(Stored data entries)

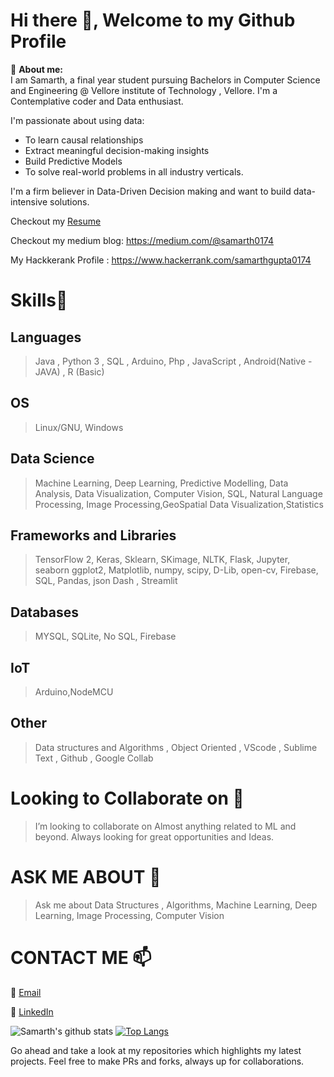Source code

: # Hi there 👋, Welcome to my Github Profile
🔭 __About me:__  
I am Samarth, a final year student pursuing Bachelors in Computer Science and  Engineering @ Vellore institute of Technology , Vellore.
I'm a Contemplative coder and Data enthusiast. 

I'm passionate about using data: 
* To learn causal relationships 
* Extract meaningful decision-making insights
* Build Predictive Models 
* To solve real-world problems in all industry verticals. 
 
I'm a firm believer in Data-Driven Decision making and want to build data-intensive solutions.


Checkout my [Resume](https://drive.google.com/file/d/1JfHnd31LYdU5P6CN6jTkQPgGRNKkWFuz/view?usp=sharing)

Checkout my medium blog: https://medium.com/@samarth0174

My Hackkerank Profile : https://www.hackerrank.com/samarthgupta0174

# Skills🥇

## Languages

> Java , Python 3 , SQL , Arduino, Php  , JavaScript , Android(Native - JAVA) , R (Basic)

## OS
> Linux/GNU, Windows

## Data Science
> Machine Learning, Deep Learning, Predictive Modelling, Data Analysis, Data Visualization, Computer Vision, SQL, Natural Language Processing, Image Processing,GeoSpatial Data Visualization,Statistics

## Frameworks and Libraries
>TensorFlow 2, Keras, Sklearn, SKimage, NLTK, Flask, Jupyter, seaborn 
>ggplot2, Matplotlib, numpy, scipy, D-Lib, open-cv, Firebase, SQL, Pandas, json 
> Dash , Streamlit

## Databases
> MYSQL, SQLite, No SQL, Firebase

## IoT
>Arduino,NodeMCU

## Other
>Data structures and Algorithms , Object Oriented , VScode , Sublime Text , Github , Google Collab

# Looking to Collaborate on 👯
> I’m looking to collaborate on Almost anything related to ML and beyond. Always looking for great opportunities and Ideas.

# ASK ME ABOUT 💬
> Ask me about Data Structures , Algorithms, Machine Learning, Deep Learning, Image Processing, Computer Vision

# CONTACT ME 📫
📩 [Email](mailto:samarth0174@gmail.com)

📱  [LinkedIn](https://www.linkedin.com/in/samarth0174/)


![Samarth's github stats](https://github-readme-stats.vercel.app/api?username=samarth0174&count_private=true&show_icons=true&theme=tokyonight)
[![Top Langs](https://github-readme-stats.vercel.app/api/top-langs/?username=samarth0174&layout=compact&theme=tokyonight)](https://github.com/anuraghazra/github-readme-stats)

Go ahead and take a look at my repositories which highlights my latest projects.
Feel free to make PRs and forks, always up for collaborations.

<!--
**samarth0174/samarth0174** is a ✨ _special_ ✨ repository because its `README.md` (this file) appears on your GitHub profile.

Here are some ideas to get you started:
   
- 🔭 I’m currently working on ...
- 🌱 I’m currently learning ...
- 👯 I’m looking to collaborate on ...
- 🤔 I’m looking for help with ...
- 💬 Ask me about ...
- 📫 How to reach me: ...
- 😄 Pronouns: ...
- ⚡ Fun fact: ...
-->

REQUIRED WORK - Pictures excluded, repeat the records exactly from their opening line through the line containing "Processing, Computer Vision".

YOUR RESPONSE -
Source code

: # Hi there 👋, Welcome to my Github Profile
🔭 __About me:__  
I am Samarth, a final year student pursuing Bachelors in Computer Science and  Engineering @ Vellore institute of Technology , Vellore.
I'm a Contemplative coder and Data enthusiast. 

I'm passionate about using data: 
* To learn causal relationships 
* Extract meaningful decision-making insights
* Build Predictive Models 
* To solve real-world problems in all industry verticals. 
 
I'm a firm believer in Data-Driven Decision making and want to build data-intensive solutions.


Checkout my [Resume](https://drive.google.com/file/d/1JfHnd31LYdU5P6CN6jTkQPgGRNKkWFuz/view?usp=sharing)

Checkout my medium blog: https://medium.com/@samarth0174

My Hackkerank Profile : https://www.hackerrank.com/samarthgupta0174

# Skills🥇

## Languages

> Java , Python 3 , SQL , Arduino, Php  , JavaScript , Android(Native - JAVA) , R (Basic)

## OS
> Linux/GNU, Windows

## Data Science
> Machine Learning, Deep Learning, Predictive Modelling, Data Analysis, Data Visualization, Computer Vision, SQL, Natural Language Processing, Image Processing,GeoSpatial Data Visualization,Statistics

## Frameworks and Libraries
>TensorFlow 2, Keras, Sklearn, SKimage, NLTK, Flask, Jupyter, seaborn 
>ggplot2, Matplotlib, numpy, scipy, D-Lib, open-cv, Firebase, SQL, Pandas, json 
> Dash , Streamlit

## Databases
> MYSQL, SQLite, No SQL, Firebase

## IoT
>Arduino,NodeMCU

## Other
>Data structures and Algorithms , Object Oriented , VScode , Sublime Text , Github , Google Collab

# Looking to Collaborate on 👯
> I’m looking to collaborate on Almost anything related to ML and beyond. Always looking for great opportunities and Ideas.

# ASK ME ABOUT 💬
> Ask me about Data Structures , Algorithms, Machine Learning, Deep Learning, Image Processing, Computer Vision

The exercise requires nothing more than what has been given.